Tuesday, May 31, 2011

ANI/ASI analysis of HGDP Pakistan groups

Until recently, it has been difficult to study the Ancestral North Indian/Ancestral South Indian (ANI/ASI) composition of Pakistan groups, as these fell outside the "Indian Cline" of Reich et al. (2009). My recent experimental reconstruction of ANI/ASI zombies, as well as West-Eurasian ones allows me to do a supervised run on them and see how they fare.

(One caveat is that this is based on ~30k SNPs, as the two different kinds of populations I am using include ~120k and ~150k SNPs, but not the same ones).

Overall, the results make sense (they can be seen on the left, as well as on this spreadsheet):
  • The components of the ANI and West Asian "zombies" dominate most populations; I suspect that as the two are related it may be difficult to distinguish between them
  • Intriguingly, Kalash continue to be dominated by West Asian, now that the composite "South Asian" has been resolved, and their ASI levels are similar to those in Iranians.
  • Conversely, the higher ANI are found in Pathans and Sindhi, i.e., precisely the populations used by Reich et al. (2009).

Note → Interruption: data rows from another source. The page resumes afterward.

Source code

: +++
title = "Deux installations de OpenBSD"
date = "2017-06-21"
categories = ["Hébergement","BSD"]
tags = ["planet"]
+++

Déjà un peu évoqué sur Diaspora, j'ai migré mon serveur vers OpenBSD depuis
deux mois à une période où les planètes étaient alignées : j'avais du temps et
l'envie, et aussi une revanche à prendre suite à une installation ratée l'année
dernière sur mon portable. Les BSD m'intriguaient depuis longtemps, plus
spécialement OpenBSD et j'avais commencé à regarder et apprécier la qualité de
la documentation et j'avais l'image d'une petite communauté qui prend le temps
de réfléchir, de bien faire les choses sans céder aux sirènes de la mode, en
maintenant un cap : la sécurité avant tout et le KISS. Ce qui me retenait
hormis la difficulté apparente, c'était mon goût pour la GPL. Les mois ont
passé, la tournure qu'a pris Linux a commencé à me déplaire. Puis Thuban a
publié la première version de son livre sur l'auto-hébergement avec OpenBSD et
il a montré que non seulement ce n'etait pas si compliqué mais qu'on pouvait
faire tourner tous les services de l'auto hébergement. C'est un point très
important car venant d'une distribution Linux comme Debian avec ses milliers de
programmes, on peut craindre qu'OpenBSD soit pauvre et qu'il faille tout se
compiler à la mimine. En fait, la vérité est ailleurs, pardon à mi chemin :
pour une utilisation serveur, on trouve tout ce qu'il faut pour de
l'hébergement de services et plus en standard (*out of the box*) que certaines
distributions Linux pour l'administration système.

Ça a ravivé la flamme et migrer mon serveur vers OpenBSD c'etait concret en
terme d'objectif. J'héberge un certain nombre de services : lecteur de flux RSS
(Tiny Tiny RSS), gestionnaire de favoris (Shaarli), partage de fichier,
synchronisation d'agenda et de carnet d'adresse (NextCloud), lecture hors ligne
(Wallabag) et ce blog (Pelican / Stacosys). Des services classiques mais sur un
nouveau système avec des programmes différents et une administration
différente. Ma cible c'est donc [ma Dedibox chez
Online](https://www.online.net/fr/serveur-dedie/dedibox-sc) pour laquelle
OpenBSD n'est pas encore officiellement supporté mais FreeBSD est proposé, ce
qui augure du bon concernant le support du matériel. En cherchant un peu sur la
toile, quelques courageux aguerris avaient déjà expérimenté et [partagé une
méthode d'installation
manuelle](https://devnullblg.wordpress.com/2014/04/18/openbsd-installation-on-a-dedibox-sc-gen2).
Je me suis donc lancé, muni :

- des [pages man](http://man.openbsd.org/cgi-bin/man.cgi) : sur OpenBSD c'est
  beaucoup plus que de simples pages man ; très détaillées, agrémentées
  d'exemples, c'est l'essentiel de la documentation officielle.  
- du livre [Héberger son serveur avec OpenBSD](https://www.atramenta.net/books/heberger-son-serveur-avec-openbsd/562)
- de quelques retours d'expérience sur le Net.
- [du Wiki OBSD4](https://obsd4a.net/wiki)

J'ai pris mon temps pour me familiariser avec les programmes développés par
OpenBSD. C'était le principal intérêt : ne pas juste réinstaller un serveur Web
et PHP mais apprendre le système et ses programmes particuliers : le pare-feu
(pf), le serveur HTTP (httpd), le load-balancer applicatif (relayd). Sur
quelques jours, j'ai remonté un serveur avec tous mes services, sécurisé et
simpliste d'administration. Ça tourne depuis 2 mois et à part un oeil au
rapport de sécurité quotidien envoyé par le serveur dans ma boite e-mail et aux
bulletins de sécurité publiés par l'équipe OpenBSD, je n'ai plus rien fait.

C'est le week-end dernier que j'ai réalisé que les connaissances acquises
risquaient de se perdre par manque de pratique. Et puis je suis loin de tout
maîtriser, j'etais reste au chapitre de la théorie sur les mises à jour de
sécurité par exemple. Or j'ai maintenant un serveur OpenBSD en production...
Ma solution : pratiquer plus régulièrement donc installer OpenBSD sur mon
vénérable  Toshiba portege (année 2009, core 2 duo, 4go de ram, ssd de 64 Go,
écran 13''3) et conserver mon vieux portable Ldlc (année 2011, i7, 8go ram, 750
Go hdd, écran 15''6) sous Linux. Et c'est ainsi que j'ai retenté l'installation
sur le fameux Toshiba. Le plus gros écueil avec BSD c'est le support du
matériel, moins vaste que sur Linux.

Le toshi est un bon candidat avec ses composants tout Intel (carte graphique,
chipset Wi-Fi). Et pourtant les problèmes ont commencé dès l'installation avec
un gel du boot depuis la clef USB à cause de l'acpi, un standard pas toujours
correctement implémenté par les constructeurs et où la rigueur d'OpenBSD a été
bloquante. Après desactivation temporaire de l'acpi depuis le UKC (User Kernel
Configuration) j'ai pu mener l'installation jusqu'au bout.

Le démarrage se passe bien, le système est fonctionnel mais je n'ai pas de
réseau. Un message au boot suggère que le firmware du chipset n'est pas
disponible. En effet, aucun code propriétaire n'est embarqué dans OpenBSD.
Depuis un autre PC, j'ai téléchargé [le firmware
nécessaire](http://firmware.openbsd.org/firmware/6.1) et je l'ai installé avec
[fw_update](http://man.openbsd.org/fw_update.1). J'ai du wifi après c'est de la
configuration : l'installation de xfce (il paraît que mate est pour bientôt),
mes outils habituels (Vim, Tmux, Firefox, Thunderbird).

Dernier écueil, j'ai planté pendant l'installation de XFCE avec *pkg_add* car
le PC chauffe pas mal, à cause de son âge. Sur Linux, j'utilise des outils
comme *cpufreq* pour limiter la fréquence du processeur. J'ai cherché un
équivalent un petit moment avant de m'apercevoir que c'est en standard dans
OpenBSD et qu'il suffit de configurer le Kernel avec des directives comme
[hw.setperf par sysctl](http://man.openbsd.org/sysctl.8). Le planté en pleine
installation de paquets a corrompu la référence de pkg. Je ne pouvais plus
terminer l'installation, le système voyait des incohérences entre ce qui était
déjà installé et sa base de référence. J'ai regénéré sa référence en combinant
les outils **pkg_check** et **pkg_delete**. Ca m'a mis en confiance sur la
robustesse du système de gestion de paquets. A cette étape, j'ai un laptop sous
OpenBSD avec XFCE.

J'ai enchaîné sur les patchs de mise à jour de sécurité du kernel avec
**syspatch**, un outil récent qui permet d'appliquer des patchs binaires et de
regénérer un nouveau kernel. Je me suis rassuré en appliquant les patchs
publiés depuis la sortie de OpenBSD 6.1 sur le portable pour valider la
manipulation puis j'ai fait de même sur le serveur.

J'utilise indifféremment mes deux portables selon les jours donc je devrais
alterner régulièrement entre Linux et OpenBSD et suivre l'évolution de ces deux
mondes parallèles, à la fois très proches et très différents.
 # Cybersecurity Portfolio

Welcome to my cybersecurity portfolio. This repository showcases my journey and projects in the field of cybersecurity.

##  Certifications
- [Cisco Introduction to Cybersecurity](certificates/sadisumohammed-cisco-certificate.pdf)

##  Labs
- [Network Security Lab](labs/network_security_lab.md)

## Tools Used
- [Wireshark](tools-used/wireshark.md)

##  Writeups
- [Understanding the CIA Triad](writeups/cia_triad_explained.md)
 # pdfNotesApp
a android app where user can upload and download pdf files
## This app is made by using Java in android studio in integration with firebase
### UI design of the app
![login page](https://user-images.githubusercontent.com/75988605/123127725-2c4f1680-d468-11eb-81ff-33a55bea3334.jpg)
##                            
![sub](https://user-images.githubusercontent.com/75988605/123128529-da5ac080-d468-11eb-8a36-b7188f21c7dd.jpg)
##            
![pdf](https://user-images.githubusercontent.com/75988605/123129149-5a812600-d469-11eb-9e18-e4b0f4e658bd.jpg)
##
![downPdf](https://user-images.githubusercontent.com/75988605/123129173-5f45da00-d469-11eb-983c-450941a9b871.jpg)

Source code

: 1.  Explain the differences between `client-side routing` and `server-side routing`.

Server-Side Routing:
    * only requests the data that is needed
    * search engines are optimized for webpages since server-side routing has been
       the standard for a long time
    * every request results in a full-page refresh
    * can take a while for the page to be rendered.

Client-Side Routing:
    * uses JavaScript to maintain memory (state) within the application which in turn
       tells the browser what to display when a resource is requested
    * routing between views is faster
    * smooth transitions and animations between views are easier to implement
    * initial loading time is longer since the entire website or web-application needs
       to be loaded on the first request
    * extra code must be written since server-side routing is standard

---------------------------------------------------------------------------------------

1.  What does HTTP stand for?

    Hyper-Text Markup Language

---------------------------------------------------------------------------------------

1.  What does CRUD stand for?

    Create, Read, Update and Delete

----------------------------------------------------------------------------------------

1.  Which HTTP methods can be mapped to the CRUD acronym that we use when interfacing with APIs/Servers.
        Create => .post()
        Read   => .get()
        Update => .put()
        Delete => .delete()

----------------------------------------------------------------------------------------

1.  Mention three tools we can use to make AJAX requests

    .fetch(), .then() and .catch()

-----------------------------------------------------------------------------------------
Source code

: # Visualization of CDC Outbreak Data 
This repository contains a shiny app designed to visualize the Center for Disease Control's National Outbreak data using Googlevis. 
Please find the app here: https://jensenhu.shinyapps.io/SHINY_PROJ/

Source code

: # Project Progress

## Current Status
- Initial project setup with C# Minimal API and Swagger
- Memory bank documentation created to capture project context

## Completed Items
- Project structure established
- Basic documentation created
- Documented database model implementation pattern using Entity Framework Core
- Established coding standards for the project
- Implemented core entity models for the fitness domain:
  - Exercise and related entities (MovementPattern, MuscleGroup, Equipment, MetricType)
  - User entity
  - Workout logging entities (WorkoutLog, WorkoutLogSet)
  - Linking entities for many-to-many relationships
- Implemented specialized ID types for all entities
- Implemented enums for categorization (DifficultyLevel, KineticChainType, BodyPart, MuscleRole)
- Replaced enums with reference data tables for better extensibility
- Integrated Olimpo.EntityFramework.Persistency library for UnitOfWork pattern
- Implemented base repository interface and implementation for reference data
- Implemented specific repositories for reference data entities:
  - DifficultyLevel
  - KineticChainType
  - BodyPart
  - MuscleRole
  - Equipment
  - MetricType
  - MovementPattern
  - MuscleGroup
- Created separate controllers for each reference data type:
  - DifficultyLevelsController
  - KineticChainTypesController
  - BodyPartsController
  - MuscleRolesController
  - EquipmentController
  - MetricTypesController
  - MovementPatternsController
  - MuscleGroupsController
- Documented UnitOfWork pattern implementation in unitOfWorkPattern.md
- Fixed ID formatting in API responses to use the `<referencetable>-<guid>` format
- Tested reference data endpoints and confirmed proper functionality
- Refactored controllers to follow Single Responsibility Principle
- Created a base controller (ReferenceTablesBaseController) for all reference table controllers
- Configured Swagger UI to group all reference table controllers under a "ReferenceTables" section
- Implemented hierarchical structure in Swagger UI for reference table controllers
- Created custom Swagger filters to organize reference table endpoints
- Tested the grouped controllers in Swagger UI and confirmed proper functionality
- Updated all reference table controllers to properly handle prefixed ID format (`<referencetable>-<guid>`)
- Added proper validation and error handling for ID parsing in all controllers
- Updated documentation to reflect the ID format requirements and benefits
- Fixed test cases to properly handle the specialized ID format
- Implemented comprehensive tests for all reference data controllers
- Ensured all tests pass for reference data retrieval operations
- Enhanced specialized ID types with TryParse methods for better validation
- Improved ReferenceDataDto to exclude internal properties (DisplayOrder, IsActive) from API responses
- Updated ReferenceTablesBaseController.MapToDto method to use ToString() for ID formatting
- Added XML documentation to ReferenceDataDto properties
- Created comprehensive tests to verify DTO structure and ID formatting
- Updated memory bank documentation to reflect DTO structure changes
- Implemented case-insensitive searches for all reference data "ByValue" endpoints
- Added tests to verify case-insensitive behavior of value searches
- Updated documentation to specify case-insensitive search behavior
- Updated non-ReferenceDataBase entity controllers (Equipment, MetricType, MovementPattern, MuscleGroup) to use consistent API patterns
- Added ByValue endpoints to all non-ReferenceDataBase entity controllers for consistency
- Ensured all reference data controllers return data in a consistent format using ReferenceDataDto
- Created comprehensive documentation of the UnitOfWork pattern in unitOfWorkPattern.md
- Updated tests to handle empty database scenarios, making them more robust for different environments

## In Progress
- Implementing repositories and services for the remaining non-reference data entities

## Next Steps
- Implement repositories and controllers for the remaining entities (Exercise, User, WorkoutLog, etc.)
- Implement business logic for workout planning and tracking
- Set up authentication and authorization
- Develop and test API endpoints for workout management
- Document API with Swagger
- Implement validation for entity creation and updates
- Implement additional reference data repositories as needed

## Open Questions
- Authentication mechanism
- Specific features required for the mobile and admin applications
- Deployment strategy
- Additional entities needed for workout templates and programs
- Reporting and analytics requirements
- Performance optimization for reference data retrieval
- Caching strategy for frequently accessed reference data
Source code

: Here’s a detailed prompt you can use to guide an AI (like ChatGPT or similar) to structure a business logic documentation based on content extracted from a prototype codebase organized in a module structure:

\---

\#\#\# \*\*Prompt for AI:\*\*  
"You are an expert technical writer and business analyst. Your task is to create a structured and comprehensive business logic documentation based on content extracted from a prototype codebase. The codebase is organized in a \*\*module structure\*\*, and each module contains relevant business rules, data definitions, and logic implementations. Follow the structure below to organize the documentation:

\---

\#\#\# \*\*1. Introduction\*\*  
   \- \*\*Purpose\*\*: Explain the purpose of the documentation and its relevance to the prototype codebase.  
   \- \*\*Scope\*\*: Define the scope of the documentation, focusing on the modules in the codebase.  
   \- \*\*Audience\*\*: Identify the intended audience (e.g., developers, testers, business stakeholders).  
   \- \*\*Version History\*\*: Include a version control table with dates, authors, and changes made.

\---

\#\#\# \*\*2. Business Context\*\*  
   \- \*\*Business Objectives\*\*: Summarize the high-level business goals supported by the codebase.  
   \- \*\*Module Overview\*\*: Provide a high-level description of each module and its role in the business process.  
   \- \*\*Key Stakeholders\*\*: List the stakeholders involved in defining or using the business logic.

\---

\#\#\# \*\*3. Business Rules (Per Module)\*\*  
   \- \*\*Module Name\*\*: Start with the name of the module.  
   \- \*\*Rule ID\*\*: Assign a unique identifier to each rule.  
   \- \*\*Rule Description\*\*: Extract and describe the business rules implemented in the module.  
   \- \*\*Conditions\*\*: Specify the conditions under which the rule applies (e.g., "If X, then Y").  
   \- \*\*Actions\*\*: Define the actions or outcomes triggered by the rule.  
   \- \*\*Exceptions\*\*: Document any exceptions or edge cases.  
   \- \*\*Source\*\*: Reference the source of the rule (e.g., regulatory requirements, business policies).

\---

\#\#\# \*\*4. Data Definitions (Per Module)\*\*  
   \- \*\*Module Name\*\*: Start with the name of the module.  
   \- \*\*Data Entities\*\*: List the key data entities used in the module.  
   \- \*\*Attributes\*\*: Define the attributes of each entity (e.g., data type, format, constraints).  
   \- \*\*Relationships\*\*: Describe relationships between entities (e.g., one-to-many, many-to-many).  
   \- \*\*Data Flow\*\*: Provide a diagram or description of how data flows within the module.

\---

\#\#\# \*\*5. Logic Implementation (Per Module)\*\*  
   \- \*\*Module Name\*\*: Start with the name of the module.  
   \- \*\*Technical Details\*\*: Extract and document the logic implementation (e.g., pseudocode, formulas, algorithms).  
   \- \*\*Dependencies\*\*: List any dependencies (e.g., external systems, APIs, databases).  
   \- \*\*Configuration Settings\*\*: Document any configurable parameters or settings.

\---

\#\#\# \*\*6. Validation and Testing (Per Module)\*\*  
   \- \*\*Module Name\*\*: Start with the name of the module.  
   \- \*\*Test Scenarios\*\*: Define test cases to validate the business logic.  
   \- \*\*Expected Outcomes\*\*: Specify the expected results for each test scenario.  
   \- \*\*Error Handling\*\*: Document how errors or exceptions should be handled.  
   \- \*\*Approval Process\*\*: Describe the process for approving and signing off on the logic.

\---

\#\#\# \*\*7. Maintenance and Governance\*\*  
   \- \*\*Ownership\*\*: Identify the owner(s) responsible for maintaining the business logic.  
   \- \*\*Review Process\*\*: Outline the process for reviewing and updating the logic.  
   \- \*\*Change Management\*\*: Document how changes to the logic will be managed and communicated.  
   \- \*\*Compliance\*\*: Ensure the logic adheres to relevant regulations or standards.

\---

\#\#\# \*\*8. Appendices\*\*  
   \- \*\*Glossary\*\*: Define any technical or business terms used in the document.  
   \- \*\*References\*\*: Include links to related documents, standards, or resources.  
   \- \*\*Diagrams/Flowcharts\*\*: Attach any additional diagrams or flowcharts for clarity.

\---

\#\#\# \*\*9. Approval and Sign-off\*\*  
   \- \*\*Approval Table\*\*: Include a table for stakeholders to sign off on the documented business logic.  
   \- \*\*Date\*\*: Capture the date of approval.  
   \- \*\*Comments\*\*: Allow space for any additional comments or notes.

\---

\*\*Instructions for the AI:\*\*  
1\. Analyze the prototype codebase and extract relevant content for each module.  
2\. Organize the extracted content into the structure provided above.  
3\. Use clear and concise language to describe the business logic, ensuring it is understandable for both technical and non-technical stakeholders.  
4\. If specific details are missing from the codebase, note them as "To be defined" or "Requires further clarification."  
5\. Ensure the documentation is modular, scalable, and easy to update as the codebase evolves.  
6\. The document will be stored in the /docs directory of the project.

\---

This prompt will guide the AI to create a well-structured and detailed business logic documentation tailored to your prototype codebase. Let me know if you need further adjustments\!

Hence, I suspect that ANI in the sense of Reich et al. (2009), as reconstructed by myself, may be biased towards these two populations. Also note that my ANI reconstruction used the same Pathans (15) and Sindhi (10) used by Reich et al. (2009), whereas in this one all HGDP individuals are included.
  • The East Asian component turns up in the Hazara and the Burusho, in agreement with previous experiments
  • The Southwest Asian component turns up in Balochistan (Balochi, Brahui, Makrani), which also makes sense, linking that Iranic speaking region to nearby Iran where that component is also important
  • The North European component comes up in Hazara, Burusho, and Pathans, which again makes sense, as these populations may have been influenced by people from further north in historical times.
In conclusion, I would say that while the ANI/ASI "zombies" do capture real South Asian signals, as evidenced by my Gypsy experiment, but the reconstructed ANI does not capture the entirety of West Eurasian admixture in South Asia: a lot of it continues to be associated with West Asia, and a little with Northern Europe in some populations.


  1. It is very strange that Kalash lack the ANI component while having - however in small proportion - the ASI component in this analysis. The genetic affinity of the ANI and West Asian components and the difficulty of ADMIXTURE in distinguishing between closely related components, especially in supervised runs, might explain the absence of the ANI component in Kalash in this run to some extent. There is also the well known fact that Kalash are extremely inbred and isolated, which might further confuse ADMIXTURE.

  2. I find it rather interesting that, despite being equally ASI, the Pashtuns and Baloch differ strikingly in terms of West Eurasian ancestry. The Baloch seem to have a clinal relationship to Iranians, representing a highly South Asian-shifted Iranian plateau population. But the Pashtuns seem to have a clinal relationship to Indo-Aryans, much less ASI, but very similar in terms of West Eurasian ancestry. It would be interesting to see this experiment tried on some new populations which have appeared in the interim, especially the Di Cristofaro et al. Afghan samples.